Rumor has it that checking your own credit could hurt your score. This is totally FALSE! Pulling your own report via a trustworthy site like ScoreShuttle is considered a soft credit inquiry and will not affect your score. However, a hard credit check actually could. Not sure which is which? Here’s how to easily spot the difference between a soft and hard credit check.
Soft Credit Checks
A soft credit check typically occurs when a consumer, such as yourself, checks your own credit – or, when your credit is pulled as part of a background check. Depending on the bureau, a soft credit inquiry may show up on your report, but should not affect your actual score. Here are some common examples of a soft credit check:
- Checking your own report and scores
- Employment related background checks
- Pre-qualifying quotes or offers
Hard Credit Checks
Unlike soft inquiries, hard credit checks could have a negative impact on your score. Especially if you have several pulls over a short period of time.
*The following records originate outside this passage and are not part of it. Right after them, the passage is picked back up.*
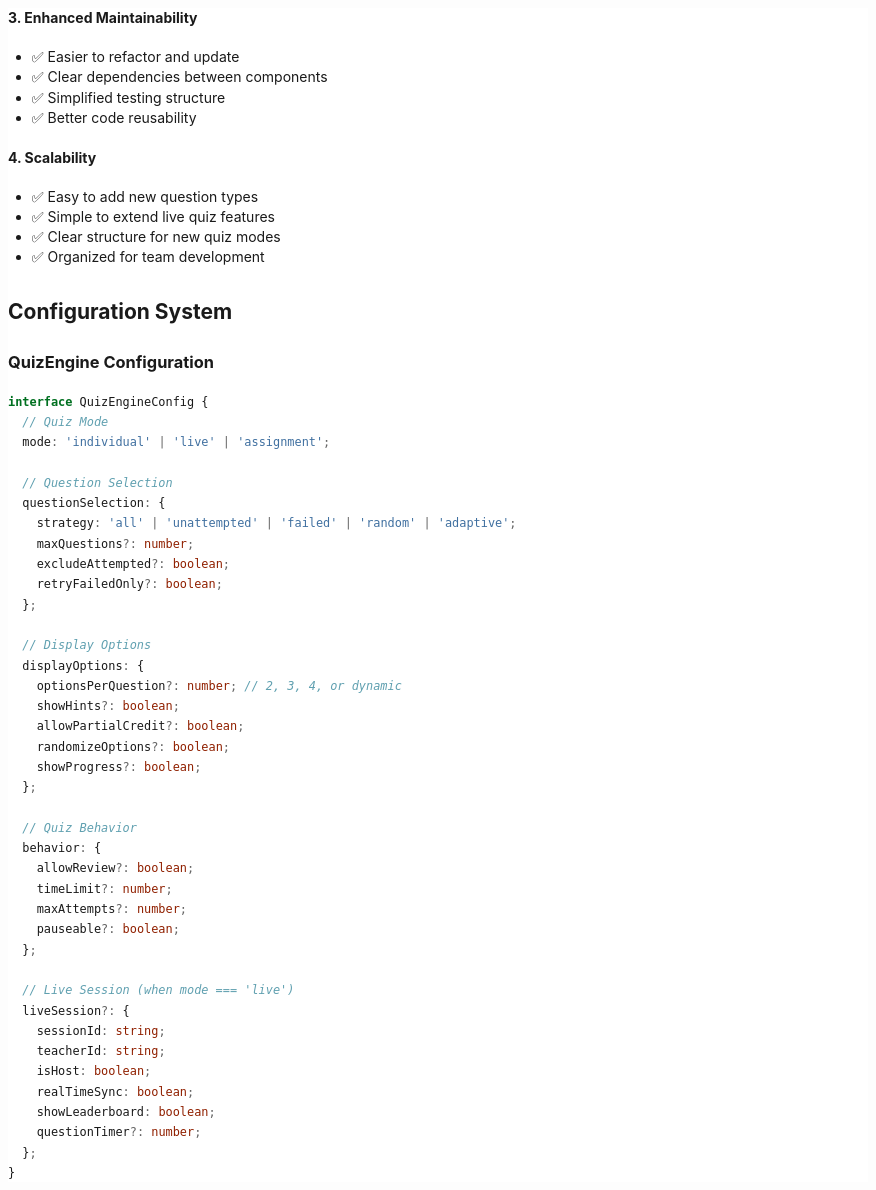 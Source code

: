#### 3. **Enhanced Maintainability**
- ✅ Easier to refactor and update
- ✅ Clear dependencies between components
- ✅ Simplified testing structure
- ✅ Better code reusability

#### 4. **Scalability**
- ✅ Easy to add new question types
- ✅ Simple to extend live quiz features
- ✅ Clear structure for new quiz modes
- ✅ Organized for team development

## Configuration System

### QuizEngine Configuration
```typescript
interface QuizEngineConfig {
  // Quiz Mode
  mode: 'individual' | 'live' | 'assignment';
  
  // Question Selection
  questionSelection: {
    strategy: 'all' | 'unattempted' | 'failed' | 'random' | 'adaptive';
    maxQuestions?: number;
    excludeAttempted?: boolean;
    retryFailedOnly?: boolean;
  };
  
  // Display Options
  displayOptions: {
    optionsPerQuestion?: number; // 2, 3, 4, or dynamic
    showHints?: boolean;
    allowPartialCredit?: boolean;
    randomizeOptions?: boolean;
    showProgress?: boolean;
  };
  
  // Quiz Behavior
  behavior: {
    allowReview?: boolean;
    timeLimit?: number;
    maxAttempts?: number;
    pauseable?: boolean;
  };
  
  // Live Session (when mode === 'live')
  liveSession?: {
    sessionId: string;
    teacherId: string;
    isHost: boolean;
    realTimeSync: boolean;
    showLeaderboard: boolean;
    questionTimer?: number;
  };
}
```

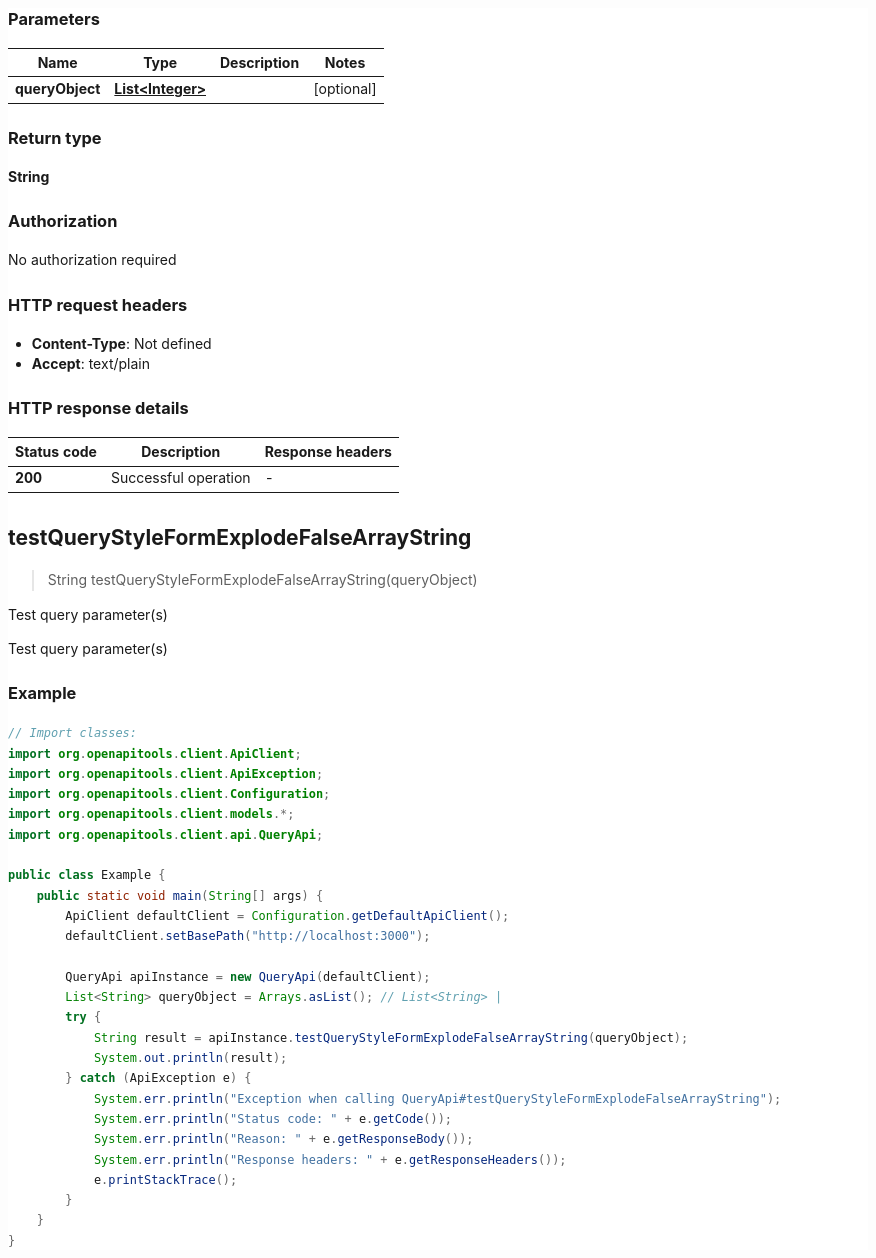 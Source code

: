 ### Parameters


| Name | Type | Description  | Notes |
|------------- | ------------- | ------------- | -------------|
| **queryObject** | [**List&lt;Integer&gt;**](Integer.md)|  | [optional] |

### Return type

**String**

### Authorization

No authorization required

### HTTP request headers

- **Content-Type**: Not defined
- **Accept**: text/plain


### HTTP response details
| Status code | Description | Response headers |
|-------------|-------------|------------------|
| **200** | Successful operation |  -  |


## testQueryStyleFormExplodeFalseArrayString

> String testQueryStyleFormExplodeFalseArrayString(queryObject)

Test query parameter(s)

Test query parameter(s)

### Example

```java
// Import classes:
import org.openapitools.client.ApiClient;
import org.openapitools.client.ApiException;
import org.openapitools.client.Configuration;
import org.openapitools.client.models.*;
import org.openapitools.client.api.QueryApi;

public class Example {
    public static void main(String[] args) {
        ApiClient defaultClient = Configuration.getDefaultApiClient();
        defaultClient.setBasePath("http://localhost:3000");

        QueryApi apiInstance = new QueryApi(defaultClient);
        List<String> queryObject = Arrays.asList(); // List<String> | 
        try {
            String result = apiInstance.testQueryStyleFormExplodeFalseArrayString(queryObject);
            System.out.println(result);
        } catch (ApiException e) {
            System.err.println("Exception when calling QueryApi#testQueryStyleFormExplodeFalseArrayString");
            System.err.println("Status code: " + e.getCode());
            System.err.println("Reason: " + e.getResponseBody());
            System.err.println("Response headers: " + e.getResponseHeaders());
            e.printStackTrace();
        }
    }
}
```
A hard credit check typically comes from a lender when you are actively applying for a new line of credit. Here are some examples of hard inquiries:
- Applying for a loan
- Applying for a mortgage
- Applying for a new credit card
Depending on the provider, credit checks for insurance, utilities, and cell phone service could go either way. If you’re not sure which type of inquiry a company may perform, just ask. In order for a hard credit check to be conducted – you, the consumer, would need to give your permission. For best credit results, try to limit the number of hard inquiries you agree to.